**Work to be completed**
Within the listing below, how many lines contain "analyzer"? Only the number is wanted.

**Provided records**
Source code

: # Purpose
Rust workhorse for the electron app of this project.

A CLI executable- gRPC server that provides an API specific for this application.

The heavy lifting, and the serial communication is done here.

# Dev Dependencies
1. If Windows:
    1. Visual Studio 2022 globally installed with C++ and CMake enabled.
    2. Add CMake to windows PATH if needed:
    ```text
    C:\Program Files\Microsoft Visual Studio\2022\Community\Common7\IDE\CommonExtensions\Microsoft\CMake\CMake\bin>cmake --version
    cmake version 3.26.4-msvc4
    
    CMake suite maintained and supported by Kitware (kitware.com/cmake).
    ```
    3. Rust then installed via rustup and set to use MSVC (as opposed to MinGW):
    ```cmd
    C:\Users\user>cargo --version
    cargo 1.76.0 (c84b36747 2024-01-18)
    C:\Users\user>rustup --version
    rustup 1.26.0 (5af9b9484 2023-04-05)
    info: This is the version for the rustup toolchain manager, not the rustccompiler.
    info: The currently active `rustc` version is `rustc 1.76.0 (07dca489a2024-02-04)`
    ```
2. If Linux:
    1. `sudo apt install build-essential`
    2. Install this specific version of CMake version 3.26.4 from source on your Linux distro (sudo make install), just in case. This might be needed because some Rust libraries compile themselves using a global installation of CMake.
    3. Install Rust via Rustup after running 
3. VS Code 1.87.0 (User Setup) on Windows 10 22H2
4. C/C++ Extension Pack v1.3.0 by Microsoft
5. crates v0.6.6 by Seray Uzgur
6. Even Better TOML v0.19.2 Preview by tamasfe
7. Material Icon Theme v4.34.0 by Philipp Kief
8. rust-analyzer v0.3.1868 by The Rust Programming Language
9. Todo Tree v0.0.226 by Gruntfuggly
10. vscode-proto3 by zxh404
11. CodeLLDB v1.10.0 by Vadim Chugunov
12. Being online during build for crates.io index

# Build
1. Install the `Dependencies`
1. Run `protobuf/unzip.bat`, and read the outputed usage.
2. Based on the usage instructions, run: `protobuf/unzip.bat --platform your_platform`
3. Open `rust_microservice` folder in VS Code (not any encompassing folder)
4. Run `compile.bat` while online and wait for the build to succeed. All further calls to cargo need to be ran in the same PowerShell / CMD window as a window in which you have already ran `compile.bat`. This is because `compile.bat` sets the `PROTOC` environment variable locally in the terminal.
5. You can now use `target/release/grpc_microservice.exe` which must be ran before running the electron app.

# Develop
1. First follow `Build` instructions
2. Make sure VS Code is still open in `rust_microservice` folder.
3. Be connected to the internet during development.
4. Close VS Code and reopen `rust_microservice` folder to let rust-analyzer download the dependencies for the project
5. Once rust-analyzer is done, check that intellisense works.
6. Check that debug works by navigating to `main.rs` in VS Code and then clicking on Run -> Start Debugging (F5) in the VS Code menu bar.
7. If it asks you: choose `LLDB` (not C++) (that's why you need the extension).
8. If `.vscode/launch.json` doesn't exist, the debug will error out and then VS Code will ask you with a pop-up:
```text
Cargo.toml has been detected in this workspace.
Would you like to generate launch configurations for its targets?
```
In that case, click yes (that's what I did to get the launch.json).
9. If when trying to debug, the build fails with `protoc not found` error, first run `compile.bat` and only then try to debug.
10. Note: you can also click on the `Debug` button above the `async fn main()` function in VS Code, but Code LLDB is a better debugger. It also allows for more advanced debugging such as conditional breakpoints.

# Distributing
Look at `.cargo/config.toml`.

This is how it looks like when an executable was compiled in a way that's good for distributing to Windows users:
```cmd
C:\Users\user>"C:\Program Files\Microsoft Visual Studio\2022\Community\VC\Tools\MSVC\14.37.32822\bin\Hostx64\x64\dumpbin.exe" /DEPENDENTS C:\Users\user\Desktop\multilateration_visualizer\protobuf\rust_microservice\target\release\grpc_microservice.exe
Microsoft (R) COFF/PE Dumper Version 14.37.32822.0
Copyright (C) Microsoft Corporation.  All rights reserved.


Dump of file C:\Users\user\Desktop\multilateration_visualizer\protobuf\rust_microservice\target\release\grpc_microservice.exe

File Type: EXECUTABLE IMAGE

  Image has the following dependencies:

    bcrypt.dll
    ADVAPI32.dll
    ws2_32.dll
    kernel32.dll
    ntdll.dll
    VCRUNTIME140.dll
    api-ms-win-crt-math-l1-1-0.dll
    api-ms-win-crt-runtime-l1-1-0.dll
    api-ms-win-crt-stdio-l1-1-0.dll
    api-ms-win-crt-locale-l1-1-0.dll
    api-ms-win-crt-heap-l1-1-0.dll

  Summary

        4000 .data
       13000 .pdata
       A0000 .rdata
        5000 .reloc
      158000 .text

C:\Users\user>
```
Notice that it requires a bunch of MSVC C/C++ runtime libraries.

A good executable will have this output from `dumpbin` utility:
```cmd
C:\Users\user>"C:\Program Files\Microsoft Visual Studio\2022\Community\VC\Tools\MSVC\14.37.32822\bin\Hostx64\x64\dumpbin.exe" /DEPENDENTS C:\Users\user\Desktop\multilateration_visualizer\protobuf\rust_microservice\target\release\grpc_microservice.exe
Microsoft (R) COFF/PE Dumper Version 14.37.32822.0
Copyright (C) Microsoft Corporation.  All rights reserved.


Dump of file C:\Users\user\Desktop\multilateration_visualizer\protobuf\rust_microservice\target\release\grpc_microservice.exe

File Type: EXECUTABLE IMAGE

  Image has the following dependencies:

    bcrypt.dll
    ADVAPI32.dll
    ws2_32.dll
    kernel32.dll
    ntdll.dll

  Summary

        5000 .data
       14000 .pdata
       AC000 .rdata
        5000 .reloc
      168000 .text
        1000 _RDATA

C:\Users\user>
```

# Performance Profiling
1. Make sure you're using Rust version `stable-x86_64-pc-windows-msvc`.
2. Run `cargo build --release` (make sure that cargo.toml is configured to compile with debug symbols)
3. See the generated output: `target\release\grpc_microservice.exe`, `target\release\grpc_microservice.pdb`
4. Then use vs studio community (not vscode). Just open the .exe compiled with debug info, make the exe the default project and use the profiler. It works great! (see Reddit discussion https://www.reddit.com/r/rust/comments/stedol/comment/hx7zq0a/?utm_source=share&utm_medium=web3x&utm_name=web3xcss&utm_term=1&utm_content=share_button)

**Exercise solution**
3